**AVAILABLE DATA**
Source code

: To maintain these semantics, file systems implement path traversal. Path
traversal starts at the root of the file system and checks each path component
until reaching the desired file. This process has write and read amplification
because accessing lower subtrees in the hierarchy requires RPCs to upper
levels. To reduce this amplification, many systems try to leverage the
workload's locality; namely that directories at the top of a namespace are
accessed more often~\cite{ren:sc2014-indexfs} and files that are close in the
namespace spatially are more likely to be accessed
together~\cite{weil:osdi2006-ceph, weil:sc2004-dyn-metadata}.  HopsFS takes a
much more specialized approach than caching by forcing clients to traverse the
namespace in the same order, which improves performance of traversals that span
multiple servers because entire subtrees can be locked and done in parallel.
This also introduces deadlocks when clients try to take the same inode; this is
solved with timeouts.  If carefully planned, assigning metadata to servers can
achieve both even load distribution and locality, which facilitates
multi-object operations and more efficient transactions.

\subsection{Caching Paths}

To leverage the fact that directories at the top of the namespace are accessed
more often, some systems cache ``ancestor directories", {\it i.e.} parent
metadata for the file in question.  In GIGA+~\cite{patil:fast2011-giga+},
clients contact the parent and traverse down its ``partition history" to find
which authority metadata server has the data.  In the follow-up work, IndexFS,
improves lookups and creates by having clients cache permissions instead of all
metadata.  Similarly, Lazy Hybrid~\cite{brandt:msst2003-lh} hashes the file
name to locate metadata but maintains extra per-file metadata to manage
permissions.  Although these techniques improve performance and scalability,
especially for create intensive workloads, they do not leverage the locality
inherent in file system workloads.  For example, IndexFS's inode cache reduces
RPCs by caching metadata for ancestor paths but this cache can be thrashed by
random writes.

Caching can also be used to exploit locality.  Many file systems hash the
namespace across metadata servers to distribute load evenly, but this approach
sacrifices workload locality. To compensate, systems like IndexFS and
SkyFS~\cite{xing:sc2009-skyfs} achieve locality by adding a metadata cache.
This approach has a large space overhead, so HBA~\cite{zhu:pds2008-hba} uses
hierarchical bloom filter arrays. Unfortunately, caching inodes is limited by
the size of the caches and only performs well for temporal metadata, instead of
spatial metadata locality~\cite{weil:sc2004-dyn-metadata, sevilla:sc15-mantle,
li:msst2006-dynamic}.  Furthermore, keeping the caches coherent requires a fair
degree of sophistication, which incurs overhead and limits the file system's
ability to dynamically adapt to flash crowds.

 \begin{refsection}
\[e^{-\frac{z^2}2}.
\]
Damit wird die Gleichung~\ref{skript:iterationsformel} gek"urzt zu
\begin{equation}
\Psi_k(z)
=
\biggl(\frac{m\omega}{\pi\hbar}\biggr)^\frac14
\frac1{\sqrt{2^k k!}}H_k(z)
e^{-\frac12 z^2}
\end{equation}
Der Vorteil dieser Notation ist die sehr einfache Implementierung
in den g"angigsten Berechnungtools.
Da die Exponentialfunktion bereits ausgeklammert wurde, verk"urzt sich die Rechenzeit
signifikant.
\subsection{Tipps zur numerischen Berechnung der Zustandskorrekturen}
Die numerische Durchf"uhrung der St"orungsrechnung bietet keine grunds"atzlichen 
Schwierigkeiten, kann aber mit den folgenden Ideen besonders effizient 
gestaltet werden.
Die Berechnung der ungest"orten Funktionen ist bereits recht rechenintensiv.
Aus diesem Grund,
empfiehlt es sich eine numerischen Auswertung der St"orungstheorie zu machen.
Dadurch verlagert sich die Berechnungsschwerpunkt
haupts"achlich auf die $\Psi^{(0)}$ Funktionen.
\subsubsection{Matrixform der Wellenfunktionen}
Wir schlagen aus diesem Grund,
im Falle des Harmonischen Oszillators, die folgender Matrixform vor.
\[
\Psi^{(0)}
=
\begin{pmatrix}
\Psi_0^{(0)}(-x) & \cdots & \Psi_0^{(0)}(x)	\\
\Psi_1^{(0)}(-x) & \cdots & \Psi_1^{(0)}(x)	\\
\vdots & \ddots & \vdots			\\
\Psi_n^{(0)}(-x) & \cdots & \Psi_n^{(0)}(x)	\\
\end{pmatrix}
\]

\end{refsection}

**REQUIRED ACTION**
In the answer, restate word for word each line from the one with "zur numerischen Berechnung" through the end of the material above.

**TASK RESPONSE**
\subsection{Tipps zur numerischen Berechnung der Zustandskorrekturen}
Die numerische Durchf"uhrung der St"orungsrechnung bietet keine grunds"atzlichen 
Schwierigkeiten, kann aber mit den folgenden Ideen besonders effizient 
gestaltet werden.
Die Berechnung der ungest"orten Funktionen ist bereits recht rechenintensiv.
Aus diesem Grund,
empfiehlt es sich eine numerischen Auswertung der St"orungstheorie zu machen.
Dadurch verlagert sich die Berechnungsschwerpunkt
haupts"achlich auf die $\Psi^{(0)}$ Funktionen.
\subsubsection{Matrixform der Wellenfunktionen}
Wir schlagen aus diesem Grund,
im Falle des Harmonischen Oszillators, die folgender Matrixform vor.
\[
\Psi^{(0)}
=
\begin{pmatrix}
\Psi_0^{(0)}(-x) & \cdots & \Psi_0^{(0)}(x)	\\
\Psi_1^{(0)}(-x) & \cdots & \Psi_1^{(0)}(x)	\\
\vdots & \ddots & \vdots			\\
\Psi_n^{(0)}(-x) & \cdots & \Psi_n^{(0)}(x)	\\
\end{pmatrix}
\]

\end{refsection}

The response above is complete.